Validation and empathy communicate safety. They tell the child, I see how hard this is. You’re not alone inside it. When emotions are met with presence instead of correction, the nervous system can settle.
This does not mean all behavior is acceptable. Safety and boundaries still matter. But most of the time, what we are witnessing is not defiance or laziness. It is overwhelm.
Escalation often happens after we step in.
We try to get the frustration to stop.
We push solutions.
We correct tone.
We rush regulation.
And in doing so, we intensify what was already there.
When frustration is treated like a problem to eliminate, it grows louder in order to be heard.
Scenario: Homework Frustration and Emotional Overload
A child is working on homework.
Child: “I can’t do this math problem. It doesn’t make sense.”
Parent: “Let’s read the question again together.”
Child: “That won’t help.”
Parent: “Try writing it out step by step.”
Child: “I already did that. It’s still wrong.”
Parent: “What if we skip this one and come back to it later?”
Child: “No. I need to finish it now. This is so stupid.”
The parent notices they are starting to feel frustrated.
They pause.
Validation and empathy sound like this:
“You’re really frustrated. You’ve been trying and nothing is working.”
“This feels overwhelming right now.”
We stop talking.
We stay close.
We let the frustration be felt.
There is nothing to fix here.
The child may grow loud, complain loudly, or slam the book shut. They may be short with you.
And still, everyone and everything is safe.
You are strong and capable. You can handle this storm.
Your child is learning how to feel frustrated. They are inside the feeling, not acting against you.
If your child is screaming, calling names, or slamming doors, it is worth asking an honest question.
What part of this moment was fueled by our pushback and fixing?
Notice when a moment is emotional and not rational.
Reflect.
Empathize.
Validate.
Hold space.
Over and over.
This is how children build emotional intelligence and maturity. Not by stopping frustration quickly, but by being supported while they learn how to move through it safely, with you steady beside them.
Replace Rationalizing with Room for Depth
When a child is emotional, it is tempting to offer a rational thought or a quick exit from the feeling. Even when we are technically right, it can still be unhelpful.
“I’m the worst soccer player on the team!”
Fixing sounds like: “That’s absurd. You are obviously not the worst. In fact, you are one of the best on the team. Don’t be ridiculous.”
Even if that is true, the statement is emotional, not rational. Underneath it may be grief, jealousy, loneliness, or rejection.
Scenario: Social Exclusion and Hurt Feelings
Room for depth sounds like:
Parent: “You feel like you’re the worst.”
Child: “Yes. No one wants me on the team.”
Parent: “That must really hurt.”
Child: “Lizzy and Jane had a sleepover and I wasn’t invited.”
Parent: “That must have felt really painful.
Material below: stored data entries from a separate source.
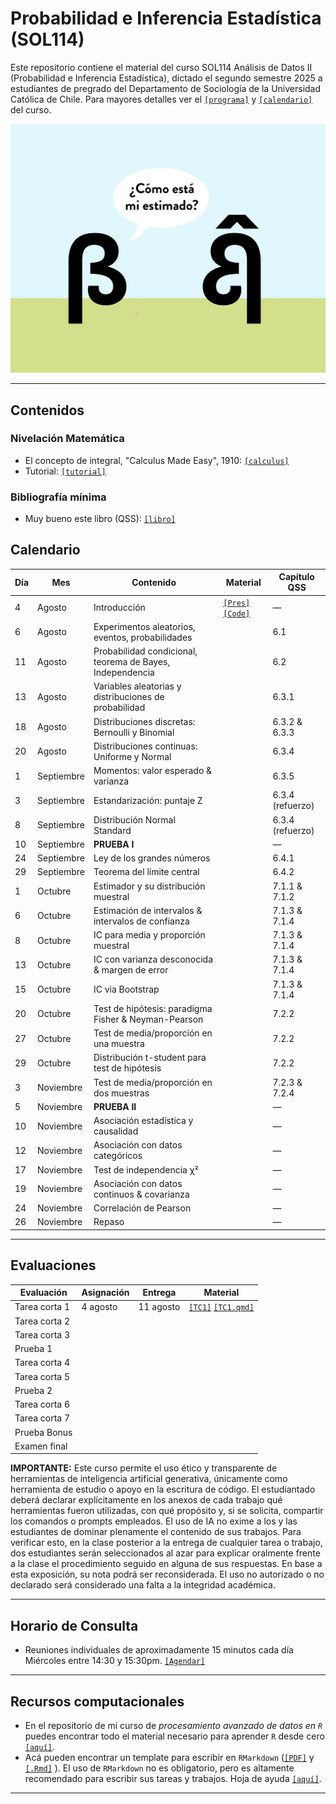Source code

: # Probabilidad e Inferencia Estadística (SOL114)

Este repositorio contiene el material del curso SOL114 Análisis de Datos II (Probabilidad e Inferencia Estadística), dictado el segundo semestre 2025 a estudiantes de pregrado del Departamento de Sociología de la Universidad Católica de Chile. Para mayores detalles ver el [`[programa]`](files/syllabus_sol114.pdf) y [`[calendario]`](#Calendario) del curso.


![estimado](files/estimado.jpeg)

---

## Contenidos

### Nivelación Matemática

- El concepto de integral, "Calculus Made Easy", 1910: [`[calculus]`](files/calculus_easy.jpg)
- Tutorial: [`[tutorial]`](https://mebucca.github.io/ad2-sol114/files/tutorial#1) 


### Bibliografía mínima

- Muy bueno este libro (QSS): [`[libro]`](files/imai.pdf)


## Calendario

| Día | Mes        | Contenido                                                 | Material                                                                                                         | Capítulo QSS     |
| --- | ---------- | --------------------------------------------------------- | ---------------------------------------------------------------------------------------------------------------- | ---------------- |
| 4   | Agosto     | Introducción                                              | [`[Pres]`](https://mebucca.github.io/ad2-sol114/slides/class_0/class_0#1) [`[Code]`](slides/class_0/class_0.Rmd) | —                |
| 6   | Agosto     | Experimentos aleatorios, eventos, probabilidades          |                                                                                                                  | 6.1              |
| 11  | Agosto     | Probabilidad condicional, teorema de Bayes, Independencia |                                                                                                                  | 6.2              |
| 13  | Agosto     | Variables aleatorias y distribuciones de probabilidad     |                                                                                                                  | 6.3.1            |
| 18  | Agosto     | Distribuciones discretas: Bernoulli y Binomial            |                                                                                                                  | 6.3.2 & 6.3.3    |
| 20  | Agosto     | Distribuciones continuas: Uniforme y Normal               |                                                                                                                  | 6.3.4            |
| 1   | Septiembre | Momentos: valor esperado & varianza                       |                                                                                                                  | 6.3.5            |
| 3   | Septiembre | Estandarización: puntaje Z                                |                                                                                                                  | 6.3.4 (refuerzo) |
| 8   | Septiembre | Distribución Normal Standard                              |                                                                                                                  | 6.3.4 (refuerzo) |
| 10  | Septiembre | **PRUEBA I**                                              |                                                                                                                  | —                |
| 24  | Septiembre | Ley de los grandes números                                |                                                                                                                  | 6.4.1            |
| 29  | Septiembre | Teorema del límite central                                |                                                                                                                  | 6.4.2            |
| 1   | Octubre    | Estimador y su distribución muestral                      |                                                                                                                  | 7.1.1 & 7.1.2    |
| 6   | Octubre    | Estimación de intervalos & intervalos de confianza        |                                                                                                                  | 7.1.3 & 7.1.4    |
| 8   | Octubre    | IC para media y proporción muestral                       |                                                                                                                  | 7.1.3 & 7.1.4    |
| 13  | Octubre    | IC con varianza desconocida & margen de error             |                                                                                                                  | 7.1.3 & 7.1.4    |
| 15  | Octubre    | IC via Bootstrap                                          |                                                                                                                  | 7.1.3 & 7.1.4    |
| 20  | Octubre    | Test de hipótesis: paradigma Fisher & Neyman-Pearson      |                                                                                                                  | 7.2.2            |
| 27  | Octubre    | Test de media/proporción en una muestra                   |                                                                                                                  | 7.2.2            |
| 29  | Octubre    | Distribución t-student para test de hipótesis             |                                                                                                                  | 7.2.2            |
| 3   | Noviembre  | Test de media/proporción en dos muestras                  |                                                                                                                  | 7.2.3 & 7.2.4    |
| 5   | Noviembre  | **PRUEBA II**                                             |                                                                                                                  | —                |
| 10  | Noviembre  | Asociación estadística y causalidad                       |                                                                                                                  | —                |
| 12  | Noviembre  | Asociación con datos categóricos                          |                                                                                                                  | —                |
| 17  | Noviembre  | Test de independencia χ²                                  |                                                                                                                  | —                |
| 19  | Noviembre  | Asociación con datos continuos & covarianza               |                                                                                                                  | —                |
| 24  | Noviembre  | Correlación de Pearson                                    |                                                                                                                  | —                |
| 26  | Noviembre  | Repaso                                                    |                                                                                                                  | —                |

---

## Evaluaciones

| Evaluación    | Asignación | Entrega | Material |
| ------------- | ---------- | ------- | -------- |
| Tarea corta 1 |  4 agosto          |  11 agosto       |  [`[TC1]`](https://mebucca.github.io/ad2-sol114/homework/tc_1#1) [`[TC1.qmd]`](homework/tc_1.qmd)         |
| Tarea corta 2 |            |         |          |
| Tarea corta 3 |            |         |          |
| Prueba 1      |            |         |          |
| Tarea corta 4 |            |         |          |
| Tarea corta 5 |            |         |          |
| Prueba 2      |            |         |          |
| Tarea corta 6 |            |         |          |
| Tarea corta 7 |            |         |          |
| Prueba Bonus  |            |         |          |
| Examen final  |            |         |          |

**IMPORTANTE:** Este curso permite el uso ético y transparente de herramientas de inteligencia artificial generativa, únicamente como herramienta de estudio o apoyo en la escritura de código. El estudiantado deberá declarar explícitamente en los anexos de cada trabajo qué herramientas fueron utilizadas, con qué propósito y, si se solicita, compartir los comandos o prompts empleados. El uso de IA no exime a los y las estudiantes de dominar plenamente el contenido de sus trabajos. Para verificar esto, en la clase posterior a la entrega de cualquier tarea o trabajo, dos estudiantes serán seleccionados al azar para explicar oralmente frente a la clase el procedimiento seguido en alguna de sus respuestas. En base a esta exposición, su nota podrá ser reconsiderada. El uso no autorizado o no declarado será considerado una falta a la integridad académica.

---


## Horario de Consulta

- Reuniones individuales de aproximadamente 15 minutos cada día Miércoles entre 14:30 y 15:30pm. [`[Agendar]`](
https://calendar.app.google/U4mohxA18LCZmexr7)


---

## Recursos computacionales

  - En el repositorio de mi curso de *procesamiento avanzado de datos en `R`* puedes encontrar todo el material necesario para aprender `R` desde cero [`[aquí]`](https://mebucca.github.io/dar_soc4001/).
  - Acá pueden encontrar un template para escribir en `RMarkdown` ([`[PDF]`](files/template_rmarkdown.pdf) y [`[.Rmd]`](files/template_rmarkdown.Rmd) ). El uso de `RMarkdown` no es obligatorio, pero es altamente recomendado para escribir sus tareas y trabajos. Hoja de ayuda [`[aquí]`](https://rstudio-pubs-static.s3.amazonaws.com/330387_5a40ca72c3b14824acedceb7d34618d1.html).
 
---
You wish you could have gone too.”
The tears come.
The emotion moves.
Your child is truly seen and heard.
Reflection Questions
- When your child seems perpetually unhappy, what is your instinctive response, and how quickly do you move into fixing mode?
- In what moments do you feel most uncomfortable allowing your child to feel frustration, disappointment, or anger without stepping in?
- How does your own emotional regulation influence whether you teach or hold space?
- What might shift if your child experienced you as a place where emotions are welcomed, not managed?